*Requirement*: Only one stretch of the data is wanted: the line containing "1. Збір даних", the line containing "Поточна температура, Вологість, Вітер.", and every line between them, copied exactly.

Segment Start: Input material

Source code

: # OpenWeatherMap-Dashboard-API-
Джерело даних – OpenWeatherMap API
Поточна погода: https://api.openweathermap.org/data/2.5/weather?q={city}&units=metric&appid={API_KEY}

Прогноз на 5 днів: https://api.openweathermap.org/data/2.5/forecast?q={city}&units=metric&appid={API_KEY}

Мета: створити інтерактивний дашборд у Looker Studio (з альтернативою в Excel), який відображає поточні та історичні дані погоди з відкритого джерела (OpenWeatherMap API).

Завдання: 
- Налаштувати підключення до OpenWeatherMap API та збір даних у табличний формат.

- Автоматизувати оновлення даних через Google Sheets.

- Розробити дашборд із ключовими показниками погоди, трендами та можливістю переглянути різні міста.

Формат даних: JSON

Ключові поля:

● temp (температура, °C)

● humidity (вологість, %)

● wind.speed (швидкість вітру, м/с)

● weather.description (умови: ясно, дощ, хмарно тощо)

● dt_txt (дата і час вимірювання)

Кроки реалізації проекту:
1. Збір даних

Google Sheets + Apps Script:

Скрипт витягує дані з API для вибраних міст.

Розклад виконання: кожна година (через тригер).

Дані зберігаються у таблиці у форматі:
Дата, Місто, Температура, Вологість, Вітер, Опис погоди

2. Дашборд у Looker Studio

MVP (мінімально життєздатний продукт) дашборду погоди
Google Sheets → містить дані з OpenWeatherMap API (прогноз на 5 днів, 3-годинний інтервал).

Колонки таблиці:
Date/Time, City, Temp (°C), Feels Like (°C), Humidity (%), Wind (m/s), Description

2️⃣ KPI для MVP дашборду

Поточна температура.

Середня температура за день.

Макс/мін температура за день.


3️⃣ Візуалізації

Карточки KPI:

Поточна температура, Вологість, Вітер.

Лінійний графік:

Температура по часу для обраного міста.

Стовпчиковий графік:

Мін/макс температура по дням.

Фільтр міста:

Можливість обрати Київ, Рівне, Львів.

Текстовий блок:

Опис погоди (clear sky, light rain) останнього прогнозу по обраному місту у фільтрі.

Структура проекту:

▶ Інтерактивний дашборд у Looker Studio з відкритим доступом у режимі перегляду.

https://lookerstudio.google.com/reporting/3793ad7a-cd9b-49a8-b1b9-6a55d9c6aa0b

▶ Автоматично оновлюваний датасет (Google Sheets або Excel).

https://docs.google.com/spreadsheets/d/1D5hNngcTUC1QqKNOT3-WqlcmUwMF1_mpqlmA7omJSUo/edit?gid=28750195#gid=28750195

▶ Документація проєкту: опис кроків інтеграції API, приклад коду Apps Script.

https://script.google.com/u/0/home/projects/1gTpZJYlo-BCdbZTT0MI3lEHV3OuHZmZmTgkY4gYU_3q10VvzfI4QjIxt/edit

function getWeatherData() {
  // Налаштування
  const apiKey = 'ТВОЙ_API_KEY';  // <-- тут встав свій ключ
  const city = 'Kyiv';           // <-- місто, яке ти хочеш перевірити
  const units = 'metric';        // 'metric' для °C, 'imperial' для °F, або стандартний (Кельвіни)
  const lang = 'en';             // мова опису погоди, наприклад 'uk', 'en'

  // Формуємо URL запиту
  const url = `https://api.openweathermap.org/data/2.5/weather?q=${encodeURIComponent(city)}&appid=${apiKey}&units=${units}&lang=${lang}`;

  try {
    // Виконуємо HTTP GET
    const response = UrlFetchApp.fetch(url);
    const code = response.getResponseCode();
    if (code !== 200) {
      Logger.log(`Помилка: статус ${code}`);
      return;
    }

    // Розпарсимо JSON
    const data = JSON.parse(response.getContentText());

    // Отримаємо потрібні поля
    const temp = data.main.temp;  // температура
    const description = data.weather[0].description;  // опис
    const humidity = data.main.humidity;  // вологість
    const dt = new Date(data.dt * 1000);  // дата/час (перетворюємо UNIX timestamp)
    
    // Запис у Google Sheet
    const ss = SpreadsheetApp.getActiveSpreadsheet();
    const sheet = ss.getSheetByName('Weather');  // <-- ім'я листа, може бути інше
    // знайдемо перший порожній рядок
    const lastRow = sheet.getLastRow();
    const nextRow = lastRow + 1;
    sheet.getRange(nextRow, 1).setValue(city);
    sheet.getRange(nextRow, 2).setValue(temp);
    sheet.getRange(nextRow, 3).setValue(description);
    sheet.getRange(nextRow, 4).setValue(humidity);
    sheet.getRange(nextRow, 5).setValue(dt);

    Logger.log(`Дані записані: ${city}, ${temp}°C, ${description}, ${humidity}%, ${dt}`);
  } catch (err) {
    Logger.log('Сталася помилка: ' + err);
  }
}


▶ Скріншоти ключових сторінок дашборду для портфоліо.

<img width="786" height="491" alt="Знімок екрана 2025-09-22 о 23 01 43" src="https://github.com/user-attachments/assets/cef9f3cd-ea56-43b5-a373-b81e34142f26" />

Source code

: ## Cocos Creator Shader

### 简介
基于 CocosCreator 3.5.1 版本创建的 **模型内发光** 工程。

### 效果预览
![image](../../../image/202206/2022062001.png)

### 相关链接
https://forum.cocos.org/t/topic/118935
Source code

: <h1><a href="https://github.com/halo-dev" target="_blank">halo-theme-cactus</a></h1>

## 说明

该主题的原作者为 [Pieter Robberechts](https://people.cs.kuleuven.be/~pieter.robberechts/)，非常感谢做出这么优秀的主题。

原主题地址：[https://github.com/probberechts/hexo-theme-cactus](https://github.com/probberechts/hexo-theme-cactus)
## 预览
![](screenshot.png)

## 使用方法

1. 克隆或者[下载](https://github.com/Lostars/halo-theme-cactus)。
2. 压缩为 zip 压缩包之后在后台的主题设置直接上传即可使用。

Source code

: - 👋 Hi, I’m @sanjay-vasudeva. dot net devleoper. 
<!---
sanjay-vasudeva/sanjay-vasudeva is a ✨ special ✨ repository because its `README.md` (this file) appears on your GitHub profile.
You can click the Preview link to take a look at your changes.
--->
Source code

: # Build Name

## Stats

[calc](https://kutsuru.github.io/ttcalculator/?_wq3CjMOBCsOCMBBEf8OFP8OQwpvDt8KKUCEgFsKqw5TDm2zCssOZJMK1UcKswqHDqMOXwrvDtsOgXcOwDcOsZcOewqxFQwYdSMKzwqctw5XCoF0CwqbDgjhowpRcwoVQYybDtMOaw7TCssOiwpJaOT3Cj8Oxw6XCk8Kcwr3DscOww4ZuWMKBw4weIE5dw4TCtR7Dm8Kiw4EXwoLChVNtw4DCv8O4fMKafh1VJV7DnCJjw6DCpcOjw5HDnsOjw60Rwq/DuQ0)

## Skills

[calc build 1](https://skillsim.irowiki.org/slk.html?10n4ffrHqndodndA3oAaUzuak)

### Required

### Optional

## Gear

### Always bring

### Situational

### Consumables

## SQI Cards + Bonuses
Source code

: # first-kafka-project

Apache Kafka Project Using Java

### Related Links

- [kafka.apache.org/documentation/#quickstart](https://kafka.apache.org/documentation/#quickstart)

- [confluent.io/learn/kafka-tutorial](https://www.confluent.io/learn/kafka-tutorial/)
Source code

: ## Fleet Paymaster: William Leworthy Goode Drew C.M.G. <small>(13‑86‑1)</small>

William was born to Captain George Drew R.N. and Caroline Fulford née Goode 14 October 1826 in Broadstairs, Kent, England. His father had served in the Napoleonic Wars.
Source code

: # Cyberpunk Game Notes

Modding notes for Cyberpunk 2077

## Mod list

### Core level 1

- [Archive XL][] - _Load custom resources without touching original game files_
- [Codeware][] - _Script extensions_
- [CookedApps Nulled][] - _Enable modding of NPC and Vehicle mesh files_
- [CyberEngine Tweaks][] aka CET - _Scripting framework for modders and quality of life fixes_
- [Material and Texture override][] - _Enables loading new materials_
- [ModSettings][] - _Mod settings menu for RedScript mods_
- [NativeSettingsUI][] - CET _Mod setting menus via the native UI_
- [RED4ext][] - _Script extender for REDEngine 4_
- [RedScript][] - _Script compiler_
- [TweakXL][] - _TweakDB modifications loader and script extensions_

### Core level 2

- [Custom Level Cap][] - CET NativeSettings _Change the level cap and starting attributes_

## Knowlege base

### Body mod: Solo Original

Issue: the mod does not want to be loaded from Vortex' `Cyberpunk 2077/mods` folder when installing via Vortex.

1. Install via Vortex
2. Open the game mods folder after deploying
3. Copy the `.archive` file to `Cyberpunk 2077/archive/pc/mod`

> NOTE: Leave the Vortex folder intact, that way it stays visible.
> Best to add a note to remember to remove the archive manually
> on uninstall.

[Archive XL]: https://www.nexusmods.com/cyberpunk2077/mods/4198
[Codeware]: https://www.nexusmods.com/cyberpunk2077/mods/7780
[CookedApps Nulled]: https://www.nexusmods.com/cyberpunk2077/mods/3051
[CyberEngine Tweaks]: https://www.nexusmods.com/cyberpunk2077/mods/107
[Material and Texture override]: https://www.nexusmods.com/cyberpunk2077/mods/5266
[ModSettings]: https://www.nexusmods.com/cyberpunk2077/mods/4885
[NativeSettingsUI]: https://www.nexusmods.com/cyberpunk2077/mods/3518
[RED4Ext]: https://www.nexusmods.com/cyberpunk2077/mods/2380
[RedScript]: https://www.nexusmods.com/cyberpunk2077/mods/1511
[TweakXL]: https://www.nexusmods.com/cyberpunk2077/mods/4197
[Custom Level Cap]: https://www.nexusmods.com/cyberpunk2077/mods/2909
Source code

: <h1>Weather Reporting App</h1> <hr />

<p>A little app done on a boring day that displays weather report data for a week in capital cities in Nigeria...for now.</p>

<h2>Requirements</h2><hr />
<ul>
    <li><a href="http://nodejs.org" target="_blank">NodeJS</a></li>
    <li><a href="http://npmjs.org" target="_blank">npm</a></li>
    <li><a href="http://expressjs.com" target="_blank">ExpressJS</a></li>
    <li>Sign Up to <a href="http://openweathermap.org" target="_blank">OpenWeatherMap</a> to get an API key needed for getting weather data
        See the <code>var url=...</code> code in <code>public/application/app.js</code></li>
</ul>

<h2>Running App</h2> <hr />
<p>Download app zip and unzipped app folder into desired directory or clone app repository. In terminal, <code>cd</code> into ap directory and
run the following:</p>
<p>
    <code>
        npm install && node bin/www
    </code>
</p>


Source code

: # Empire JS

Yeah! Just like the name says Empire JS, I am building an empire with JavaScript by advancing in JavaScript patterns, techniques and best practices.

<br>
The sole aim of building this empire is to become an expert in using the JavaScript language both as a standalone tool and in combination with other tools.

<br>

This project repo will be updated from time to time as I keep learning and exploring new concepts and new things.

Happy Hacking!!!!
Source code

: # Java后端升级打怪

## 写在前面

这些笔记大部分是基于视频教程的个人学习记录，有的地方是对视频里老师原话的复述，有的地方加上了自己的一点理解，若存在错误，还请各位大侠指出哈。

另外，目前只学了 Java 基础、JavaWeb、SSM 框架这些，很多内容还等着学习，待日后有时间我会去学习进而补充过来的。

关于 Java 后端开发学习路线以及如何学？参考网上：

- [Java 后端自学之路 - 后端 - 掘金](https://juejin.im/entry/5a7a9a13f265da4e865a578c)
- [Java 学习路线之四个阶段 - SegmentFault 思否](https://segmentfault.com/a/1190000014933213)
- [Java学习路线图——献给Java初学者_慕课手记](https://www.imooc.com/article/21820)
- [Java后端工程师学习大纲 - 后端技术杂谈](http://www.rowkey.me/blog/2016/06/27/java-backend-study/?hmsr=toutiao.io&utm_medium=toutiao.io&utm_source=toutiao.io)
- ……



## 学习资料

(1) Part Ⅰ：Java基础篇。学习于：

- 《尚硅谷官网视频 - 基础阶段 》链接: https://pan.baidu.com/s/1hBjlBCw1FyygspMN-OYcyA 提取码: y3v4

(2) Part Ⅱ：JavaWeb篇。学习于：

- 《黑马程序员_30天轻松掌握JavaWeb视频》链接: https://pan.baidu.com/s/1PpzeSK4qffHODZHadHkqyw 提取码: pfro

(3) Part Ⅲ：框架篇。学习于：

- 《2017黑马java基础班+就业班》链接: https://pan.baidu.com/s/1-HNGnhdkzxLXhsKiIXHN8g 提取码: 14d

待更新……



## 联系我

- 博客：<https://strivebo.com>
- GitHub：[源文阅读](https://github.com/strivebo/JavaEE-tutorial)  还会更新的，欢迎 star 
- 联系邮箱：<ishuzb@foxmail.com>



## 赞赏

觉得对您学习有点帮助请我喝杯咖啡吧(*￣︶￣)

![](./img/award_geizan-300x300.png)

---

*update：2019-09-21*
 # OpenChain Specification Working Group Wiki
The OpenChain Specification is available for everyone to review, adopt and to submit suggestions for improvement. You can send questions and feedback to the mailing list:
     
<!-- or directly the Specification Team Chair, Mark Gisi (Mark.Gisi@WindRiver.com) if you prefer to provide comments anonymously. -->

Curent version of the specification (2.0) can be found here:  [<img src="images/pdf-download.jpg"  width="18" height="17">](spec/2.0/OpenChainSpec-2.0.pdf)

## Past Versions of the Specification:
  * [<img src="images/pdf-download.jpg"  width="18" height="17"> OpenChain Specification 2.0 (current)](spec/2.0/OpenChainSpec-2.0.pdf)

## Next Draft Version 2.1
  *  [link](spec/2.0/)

Segment End: Input material

*Answer to the problem*:
1. Збір даних

Google Sheets + Apps Script:

Скрипт витягує дані з API для вибраних міст.

Розклад виконання: кожна година (через тригер).

Дані зберігаються у таблиці у форматі:
Дата, Місто, Температура, Вологість, Вітер, Опис погоди

2. Дашборд у Looker Studio

MVP (мінімально життєздатний продукт) дашборду погоди
Google Sheets → містить дані з OpenWeatherMap API (прогноз на 5 днів, 3-годинний інтервал).

Колонки таблиці:
Date/Time, City, Temp (°C), Feels Like (°C), Humidity (%), Wind (m/s), Description

2️⃣ KPI для MVP дашборду

Поточна температура.

Середня температура за день.

Макс/мін температура за день.


3️⃣ Візуалізації

Карточки KPI:

Поточна температура, Вологість, Вітер.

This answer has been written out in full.